Numerosos analistas coinciden en la enorme similitud de este atentado —cometido por dos suicidas— con el ocurrido en Suru, el pasado 20 de julio, en el que murieron 33 activistas de la izquierda prokurda.
En aquella ocasión, un joven turco, que había pasado por los campos de entrenamiento del EI en Siria, se inmoló con una carga de TNT reforzada con bolas de acero para aumentar el efecto mortífero, exactamente igual que en Ankara.
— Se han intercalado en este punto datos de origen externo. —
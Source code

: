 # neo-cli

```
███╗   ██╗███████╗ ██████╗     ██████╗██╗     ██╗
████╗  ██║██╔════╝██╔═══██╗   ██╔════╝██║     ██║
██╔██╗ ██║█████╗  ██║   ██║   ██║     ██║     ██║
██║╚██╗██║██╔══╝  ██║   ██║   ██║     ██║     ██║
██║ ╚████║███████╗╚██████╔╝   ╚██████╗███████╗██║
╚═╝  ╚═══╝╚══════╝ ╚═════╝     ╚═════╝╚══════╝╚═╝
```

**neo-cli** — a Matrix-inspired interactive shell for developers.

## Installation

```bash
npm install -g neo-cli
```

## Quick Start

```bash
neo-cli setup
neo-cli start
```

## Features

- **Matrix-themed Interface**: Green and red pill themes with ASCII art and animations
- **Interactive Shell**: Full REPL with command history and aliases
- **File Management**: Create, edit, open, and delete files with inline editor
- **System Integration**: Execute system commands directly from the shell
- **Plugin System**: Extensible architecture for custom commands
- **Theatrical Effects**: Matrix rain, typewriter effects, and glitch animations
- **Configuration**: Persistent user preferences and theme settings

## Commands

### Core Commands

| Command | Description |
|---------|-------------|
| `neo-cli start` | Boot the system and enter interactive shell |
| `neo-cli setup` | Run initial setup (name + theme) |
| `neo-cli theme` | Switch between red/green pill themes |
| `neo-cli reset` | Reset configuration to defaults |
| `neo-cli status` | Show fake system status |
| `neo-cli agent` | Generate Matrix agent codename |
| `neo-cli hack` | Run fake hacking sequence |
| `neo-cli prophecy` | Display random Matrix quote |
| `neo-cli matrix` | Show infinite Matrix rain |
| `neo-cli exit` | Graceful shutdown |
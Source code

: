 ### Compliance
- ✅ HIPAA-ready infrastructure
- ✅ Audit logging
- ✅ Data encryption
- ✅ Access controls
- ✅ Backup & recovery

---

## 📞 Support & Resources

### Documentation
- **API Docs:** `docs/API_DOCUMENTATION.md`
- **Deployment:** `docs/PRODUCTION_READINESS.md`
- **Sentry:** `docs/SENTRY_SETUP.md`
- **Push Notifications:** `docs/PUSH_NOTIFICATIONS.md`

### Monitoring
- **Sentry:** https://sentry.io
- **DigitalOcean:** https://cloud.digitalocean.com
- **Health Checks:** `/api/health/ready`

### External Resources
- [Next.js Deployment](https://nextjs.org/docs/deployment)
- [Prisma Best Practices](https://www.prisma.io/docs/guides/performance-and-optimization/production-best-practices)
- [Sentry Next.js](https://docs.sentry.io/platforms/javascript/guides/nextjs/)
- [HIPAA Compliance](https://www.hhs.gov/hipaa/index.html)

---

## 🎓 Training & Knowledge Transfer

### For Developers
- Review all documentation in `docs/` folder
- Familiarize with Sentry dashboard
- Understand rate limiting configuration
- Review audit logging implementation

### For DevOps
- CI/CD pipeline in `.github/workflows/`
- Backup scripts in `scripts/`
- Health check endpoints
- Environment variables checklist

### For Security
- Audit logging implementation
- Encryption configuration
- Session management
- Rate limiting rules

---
La policía incluso ha podido determinar que el explosivo usado es del mismo tipo.
Además, según el diario Cumhuriyet, poco antes de la explosión se escuchó gritar a alguien “Dios es grande”, al igual que sucedió en Suru, frase poco habitual en el ambiente de la izquierda laica que se había congregado para esa marcha por la paz.
Acusan a gobierno
Basados en estos indicios, la izquierda ha acusado directamente al Gobierno de inducir o, a menos, permitir el atentado, dada la ausencia de medidas contundentes contra el extremismo islámico que se expande por el país.
El jefe de la oposición, el socialdemócrata Kemal Kilidaroglu se reunió ayer con el primer ministro turco, Ahmet Davutoglu, a quien le solicitó que haga dimitir o destituya a los titulares de Interior y Justicia por su incapacidad de prevenir la ya consideraba peor masacre en la historia de Turquía.
Aunque la Policía turca asegura que lucha contra las redes de apoyo al EI, muchos activistas señalan que cualquier reunión de la izquierda sufre más vigilancia y acoso que las actividades de captación abierta de yihadistas y recuerdan que el autor de la masacre de Suru tenía incluso antecedentes policiales.
Arrestos
La Policía arrestó ayer al menos 22 personas en las provincias de Adana, Esmirna y Konya en una redada dirigida contra las redes del EI, aseguró el diario Evrensel, pero no se ha aclarado aún si la operación tiene relación con el atentado.
Tampoco sentó bien en la oposición la insistencia de Davutoglu de dedicar los tres días de luto nacional, iniciados ayer, no solo a los fallecidos en la masacre sino a todas las víctimas del terrorismo, incluyendo expresamente a los soldados y policías caídos en el combate contra la guerrilla kurda.
CONTINÚA CONFLICTO
La tragedia no ha servido para calmar el conflicto armado con la guerrilla kurda, el PKK, si bien, la cúpula de la organización ofreció el sábado suspender toda actividad armada, salvo en autodefensa, para no interferir en las elecciones que se celebrarán el 1 de noviembre.
Pero ayer, dos gendarmes murieron en un tiroteo con el PKK en la provincia de Erzurum, mientras realizaban una operación antiterrorista en esa región del noreste. Además, la aviación turca bombardeó las posiciones del PKK en el norte de Irak.